I see "Standards Track", which clearly means RFC, and "not Standards
Track". Assuming that to also mean RFC would be a logical error. If
the entire premise of 3967 is to describe how RFCs refer to other RFCs
of a lower maturity levels, it never outright says it. I agree that
this would appear to be the intent and interpretation, but it seems
like 3967-bis might be a neater way to address your central concern
(that we also refer to things other than RFCs, OMG, NIH!) FWIW, the
narrow scope here (and in 3967) does us all a disservice when a
slightly larger mallet would do the job more definitively.
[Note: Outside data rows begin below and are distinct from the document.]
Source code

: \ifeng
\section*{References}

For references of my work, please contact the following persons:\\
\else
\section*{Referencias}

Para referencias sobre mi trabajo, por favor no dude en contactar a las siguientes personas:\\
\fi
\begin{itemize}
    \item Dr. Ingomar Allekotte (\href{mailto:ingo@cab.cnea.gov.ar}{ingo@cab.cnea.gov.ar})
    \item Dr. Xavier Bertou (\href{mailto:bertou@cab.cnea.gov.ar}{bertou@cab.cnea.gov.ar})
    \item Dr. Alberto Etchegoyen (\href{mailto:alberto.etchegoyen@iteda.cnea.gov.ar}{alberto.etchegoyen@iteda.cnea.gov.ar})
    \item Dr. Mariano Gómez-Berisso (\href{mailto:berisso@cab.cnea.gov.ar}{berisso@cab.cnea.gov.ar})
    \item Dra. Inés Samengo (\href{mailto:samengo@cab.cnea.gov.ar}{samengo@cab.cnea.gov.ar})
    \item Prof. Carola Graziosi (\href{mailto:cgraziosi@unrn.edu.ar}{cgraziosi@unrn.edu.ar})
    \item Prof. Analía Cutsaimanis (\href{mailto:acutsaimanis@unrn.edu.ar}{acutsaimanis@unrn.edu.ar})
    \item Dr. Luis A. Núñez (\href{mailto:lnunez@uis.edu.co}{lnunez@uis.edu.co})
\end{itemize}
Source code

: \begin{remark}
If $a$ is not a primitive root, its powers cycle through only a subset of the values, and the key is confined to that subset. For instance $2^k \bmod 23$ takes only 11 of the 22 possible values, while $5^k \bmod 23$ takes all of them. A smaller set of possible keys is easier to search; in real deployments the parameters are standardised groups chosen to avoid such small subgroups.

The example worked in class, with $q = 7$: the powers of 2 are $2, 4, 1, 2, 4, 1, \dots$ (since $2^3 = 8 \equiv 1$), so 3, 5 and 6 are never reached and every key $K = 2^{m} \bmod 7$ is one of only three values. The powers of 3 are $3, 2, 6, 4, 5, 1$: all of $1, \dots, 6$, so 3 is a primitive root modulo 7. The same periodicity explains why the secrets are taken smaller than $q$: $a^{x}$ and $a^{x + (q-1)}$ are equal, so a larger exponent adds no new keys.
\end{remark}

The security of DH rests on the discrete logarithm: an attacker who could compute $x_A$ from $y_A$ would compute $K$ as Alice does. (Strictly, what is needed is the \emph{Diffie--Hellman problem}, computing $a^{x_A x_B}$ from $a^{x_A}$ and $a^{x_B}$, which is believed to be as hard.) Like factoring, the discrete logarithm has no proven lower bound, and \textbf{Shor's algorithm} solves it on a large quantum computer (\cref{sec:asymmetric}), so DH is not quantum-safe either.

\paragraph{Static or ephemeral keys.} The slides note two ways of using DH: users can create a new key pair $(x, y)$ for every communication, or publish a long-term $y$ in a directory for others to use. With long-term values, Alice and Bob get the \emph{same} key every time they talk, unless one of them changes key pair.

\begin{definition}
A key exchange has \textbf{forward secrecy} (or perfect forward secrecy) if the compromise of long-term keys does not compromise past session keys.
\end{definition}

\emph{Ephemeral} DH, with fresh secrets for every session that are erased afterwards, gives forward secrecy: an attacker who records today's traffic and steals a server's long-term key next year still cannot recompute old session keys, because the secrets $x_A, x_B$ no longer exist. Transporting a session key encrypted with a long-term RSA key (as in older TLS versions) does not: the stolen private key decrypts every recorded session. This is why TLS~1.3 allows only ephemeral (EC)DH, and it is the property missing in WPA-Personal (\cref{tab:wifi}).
It has frequently been the case that getting large policy changes through the IETF
is challenging and causes the non-controversial first steps to never happen. There
was a lot of work in NEWTRK that had such issues.
The issues around IPR considerations are different for a generic reference from
referencing another RFC or external standards body document, where the IPR policies
are clear and well-known.
While I would be happy (of course) to discuss what broader scope you think would be
preferable, the first question is whether there is community support for this narrow scope.